As Orville watched, a many-colored crocodile of children in their winter outfits, puffs of breath like cartoon blurbs above their heads, wended its way across the Seventh Street Park to the Schooner headquarters. A teacher escorted them. Orville recognized red-headed Cray bundled up, paired with Maxie Schooner. The first-grade class was getting a living lesson in democracy. Cray saw him and shouted, waving him to come over. Orville did. As he approached, he saw Henry and Nelda Jo and teenaged Henry Jr. standing bareheaded and without jackets on the sidewalk in the dusty, freezing cold. Maxie broke rank and ran to Henry, who lifted him high up in his arms. Catching sight of Orville, Henry smiled broadly and motioned him to come closer.

Why, Orville wondered, does Henry always seem so happy to see me?

The scene was chaotic, amateurish. Music was playing too loudly, kids were shouting and fooling around, mittened hands kept spilling the cups of punch or coffee or hot cocoa or dropping the cookies or doughnuts. Nelda Jo and Henry Jr. wandered aimlessly among the crush of Columbians and New York antiquers. No one was organizing anything. It was a mess.

Henry pumped his hand, shouting, “Glad you could make it to the opening, Orv—”

A sudden spotlight, fighting the dull gray cement dust. A TV camera from the Albany station had started shooting. Flashbulbs popped. Henry smiled at the cameras. The TV lights went off. Henry moved on to the next hand.

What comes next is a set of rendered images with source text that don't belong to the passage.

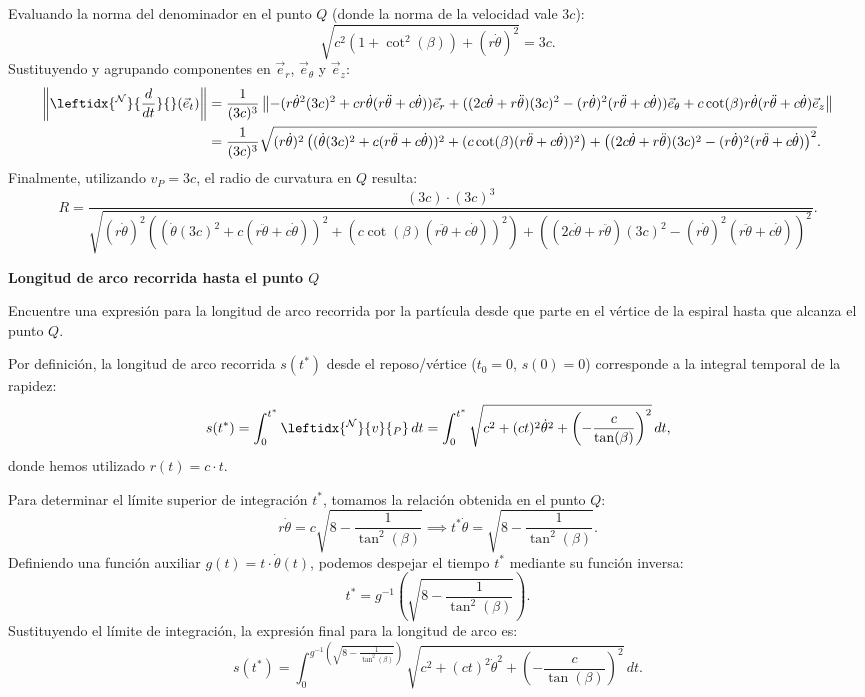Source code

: \begin{tcolorbox}[title=Arbol de Navidad(pero sin condicion de R y $\theta$),breakable]
Evaluando la norma del denominador en el punto $Q$ (donde la norma de la velocidad vale $3c$):
\[
    \sqrt{c^2(1+\cot^2(\beta)) + (r\dot{\theta})^2} = 3c.
\]
Sustituyendo y agrupando componentes en $\vec{e}_r$, $\vec{e}_\theta$ y $\vec{e}_z$:
\begin{align*}
    \left\| \leftidx{^{\mathcal{N}}}{\frac{d}{dt}}{} (\vec{e}_t) \right\| &= \frac{1}{(3c)^3} \left\| -(r\dot{\theta}^2(3c)^2 + c r\dot{\theta}(r\ddot{\theta}+c\dot{\theta}))\vec{e}_r + ((2c\dot{\theta}+r\ddot{\theta})(3c)^2 - (r\dot{\theta})^2(r\ddot{\theta}+c\dot{\theta}))\vec{e}_{\theta} + c\cot(\beta)r\dot{\theta}(r\ddot{\theta}+c\dot{\theta})\vec{e}_z \right\| \\
    &= \frac{1}{(3c)^3} \sqrt{ (r\dot{\theta})^2 \left( (\dot{\theta}(3c)^2 + c(r\ddot{\theta}+c\dot{\theta}))^2 + (c\cot(\beta)(r\ddot{\theta}+c\dot{\theta}))^2 \right) + \left( (2c\dot{\theta}+r\ddot{\theta})(3c)^2 - (r\dot{\theta})^2(r\ddot{\theta}+c\dot{\theta}) \right)^2 }.
\end{align*}
Finalmente, utilizando $v_P = 3c$, el radio de curvatura en $Q$ resulta:
\[
    R = \frac{(3c) \cdot (3c)^3}{\sqrt{ (r\dot{\theta})^2 \left( (\dot{\theta}(3c)^2 + c(r\ddot{\theta}+c\dot{\theta}))^2 + (c\cot(\beta)(r\ddot{\theta}+c\dot{\theta}))^2 \right) + \left( (2c\dot{\theta}+r\ddot{\theta})(3c)^2 - (r\dot{\theta})^2(r\ddot{\theta}+c\dot{\theta}) \right)^2 }}.
\]

\vspace{0.8em}
\noindent\textbf{Longitud de arco recorrida hasta el punto $Q$}

Encuentre una expresión para la longitud de arco recorrida por la partícula desde que parte en el vértice de la espiral hasta que alcanza el punto $Q$.

Por definición, la longitud de arco recorrida $s(t^*)$ desde el reposo/vértice ($t_0 = 0$, $s(0) = 0$) corresponde a la integral temporal de la rapidez:
\[
    s(t^*) = \int_{0}^{t^*} \leftidx{^{\mathcal{N}}}{v}{_P} \, dt = \int_{0}^{t^*} \sqrt{ c^2 + (ct)^2\dot{\theta}^2 + \left( -\frac{c}{\tan(\beta)} \right)^2 } \, dt,
\]
donde hemos utilizado $r(t) = c \cdot t$.

Para determinar el límite superior de integración $t^*$, tomamos la relación obtenida en el punto $Q$:
\[
    r\dot{\theta} = c \sqrt{8 - \frac{1}{\tan^2(\beta)}} \implies t^* \dot{\theta} = \sqrt{8 - \frac{1}{\tan^2(\beta)}}.
\]
Definiendo una función auxiliar $g(t) = t \cdot \dot{\theta}(t)$, podemos despejar el tiempo $t^*$ mediante su función inversa:
\[
    t^* = g^{-1}\left( \sqrt{8 - \frac{1}{\tan^2(\beta)}} \right).
\]
Sustituyendo el límite de integración, la expresión final para la longitud de arco es:
\[
    s(t^*) = \int_{0}^{g^{-1}\left( \sqrt{8 - \frac{1}{\tan^2(\beta)}} \right)} \sqrt{ c^2 + (ct)^2\dot{\theta}^2 + \left( -\frac{c}{\tan(\beta)} \right)^2 } \, dt.
\]
\end{tcolorbox}
\fi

For a while Orville stood there and watched what seemed to him a pathetic launch of Schooner's campaign. Even Schooner the Great, he thought, isn't immune to the Columbian Spirit. Yet walking away down Washington toward his office, Orville was struck by what had
not
happened: no breakage. And it wasn't until he was all the way down to the office on Fifth that he realized that he'd been had.

He turned around and ran back. By this time the music was off. The children were gone. Henry was alone in the office, sitting upright behind a metal-topped desk that looked like it came straight out of the war surplus at Geiger's junkyard. He was smoking a cigar, studying a neatly folded
Wall Street Journal.

“Henry, you can't use . . .” Orville was unable to catch his breath and made yet another mental vow to lose the weight he was gaining by eating like the Columbians—and to stop smoking.

“Why, hello there, Dr. Rose!” he said cheerfully. “Siddown, siddown.”

“Henry, you can't use me on TV.”

“What's that, buddy?”

“That camera, that TV videocam that was shooting me shaking your hand?” Henry nodded. “You can't broadcast it. I won't let you give the impression that I'm supporting your run for Congress.”

“Really?” His face showed such surprise and hurt that Orville winced a little. “Well, okay,” Henry went on, recovering his good cheer. “If I'd knew you felt that way, I never would have let 'em ran it right then.” This time Henry didn't catch Orville noticing his bad grammar. “No problem, Orv. I got the TV guy's number right here.” Henry dialed. Waited. “Axel? Henry . . . Yeah, thanks. Hey, listen, you can't use anything with the picture of Dr. Orville Rose in it, okay? What's he look like?” Henry described him, in a flattering way. “You run that piece of tape, you never get an exclusive again, get it? Great.” He hung up. “Done.”